Exemplo de confrontos violentos por motivos ideológicos foram, por exemplo, as agressões contra um militante comunista e um ativista da Frente Unitária Antifascista por parte de um grupo de 27 suspeitos neonazis, acusados neste mês pelo Ministério Público por vários crimes de ódio, tentativas de homicídio e tráfico de armas.

A preocupação com a ação de grupos de extrema -direita violenta foi assumida recentemente pelo diretor nacional da Polícia Judiciária. "O ódio racial, político, religioso, de género, contra os imigrantes, tudo isto tem de ser reprimido. E não pode motivar um discurso e uma ação violentos e exacerbados. Nessa perspetiva, a PJ estará sempre na primeira linha de combate, quer do ponto de vista preventivo quer do ponto de vista repressivo", sublinhou Luís Neves em entrevista ao DN.

A reorganização dos neonazis

Nos últimos dez anos, desde a operação da Polícia Judiciária em 2007 contra este grupo, que decapitou toda liderança e fez cair a estrutura da organização, os cabeças rapadas foram aos poucos recuperando. Contaram com apoios internacionais, utilizando até sistemas de comunicações encriptadas para fugir aos radares das autoridades.

A partir de 2013, a PJ começou a notar um aumento de atividade da organização extremista, designadamente novos recrutamentos. Em maio de 2015, a organização alugou um espaço, no concelho de Odivelas, que se transformou no seu quartel-general - a Skinhouse dos Portugal Hammer Skins.

A Skinhouse, tal como tinha acontecido com a de Loures, desmantelada pela polícia em 2007, era o local de convívio, concertos, reuniões para preparar estratégias de combate, preparação de manifestações e base de recrutamento.

O relatório internacional "Global Index for Terrorism", referente a 2019, dava conta de um aumento contínuo de mortes atribuídas a indivíduos de extrema-direita. Dezanove países da Europa Ocidental, da América do Norte e da Oceânia foram alvo de ataques desta natureza. De 11 mortes, em 2017, passou-se a 26 em 2018 e a 77 em 2019 (até setembro), um recrudescimento de 600%.

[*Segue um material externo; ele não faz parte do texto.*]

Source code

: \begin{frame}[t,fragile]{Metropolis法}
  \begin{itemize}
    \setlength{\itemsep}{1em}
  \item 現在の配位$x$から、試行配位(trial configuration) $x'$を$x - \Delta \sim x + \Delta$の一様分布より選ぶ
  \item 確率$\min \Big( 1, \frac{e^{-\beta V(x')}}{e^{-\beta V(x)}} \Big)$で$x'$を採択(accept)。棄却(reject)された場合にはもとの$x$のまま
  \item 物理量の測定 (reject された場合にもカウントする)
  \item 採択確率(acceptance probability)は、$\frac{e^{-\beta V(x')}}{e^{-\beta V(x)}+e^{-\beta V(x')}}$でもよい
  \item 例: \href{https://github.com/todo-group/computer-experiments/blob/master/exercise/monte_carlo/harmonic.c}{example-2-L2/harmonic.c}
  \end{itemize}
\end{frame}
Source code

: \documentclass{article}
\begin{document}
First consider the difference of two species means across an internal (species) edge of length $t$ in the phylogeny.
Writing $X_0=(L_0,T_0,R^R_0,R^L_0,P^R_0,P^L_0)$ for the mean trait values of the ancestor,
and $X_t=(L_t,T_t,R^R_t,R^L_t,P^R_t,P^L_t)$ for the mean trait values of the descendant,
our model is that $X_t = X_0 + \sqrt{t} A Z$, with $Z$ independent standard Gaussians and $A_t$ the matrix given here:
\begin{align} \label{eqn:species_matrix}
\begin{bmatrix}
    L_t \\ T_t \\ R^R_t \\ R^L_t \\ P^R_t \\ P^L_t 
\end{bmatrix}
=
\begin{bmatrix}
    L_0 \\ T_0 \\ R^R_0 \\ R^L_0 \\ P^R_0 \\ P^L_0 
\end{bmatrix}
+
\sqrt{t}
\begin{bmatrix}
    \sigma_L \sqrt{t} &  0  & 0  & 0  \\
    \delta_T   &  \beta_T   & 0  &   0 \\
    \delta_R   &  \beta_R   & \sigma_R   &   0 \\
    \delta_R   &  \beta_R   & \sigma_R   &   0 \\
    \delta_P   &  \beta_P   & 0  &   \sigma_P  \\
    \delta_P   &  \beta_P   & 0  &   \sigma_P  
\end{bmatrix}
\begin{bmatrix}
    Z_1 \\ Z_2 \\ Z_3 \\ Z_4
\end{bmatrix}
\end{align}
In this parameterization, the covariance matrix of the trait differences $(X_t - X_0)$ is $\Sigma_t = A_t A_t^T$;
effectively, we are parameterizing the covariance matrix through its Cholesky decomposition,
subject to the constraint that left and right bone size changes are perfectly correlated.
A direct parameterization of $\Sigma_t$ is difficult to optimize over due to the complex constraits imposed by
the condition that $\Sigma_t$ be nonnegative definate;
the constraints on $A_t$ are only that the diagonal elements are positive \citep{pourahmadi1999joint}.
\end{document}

Esta tendência tem levado alguns analistas a concluir que este fenómeno não está a ser tratado seriamente e que as autoridades policiais e os serviços de informações ocidentais devem dar mais atenção a esta ameaça em expansão.

Grupos portugueses na mira da Europol

Nesta terça-feira, no relatório da Europol "Te-SAT - Terrorism Situation and Trend Report 2020", que analisa também os extremismos políticos na União Europeia (UE), há várias referências a Portugal nesta matéria. Destaca o grupo de neonazis Blood & Honour, já banido da Alemanha, como dos "mais proeminentes" na UE, com "capítulos" (filiais) em Portugal.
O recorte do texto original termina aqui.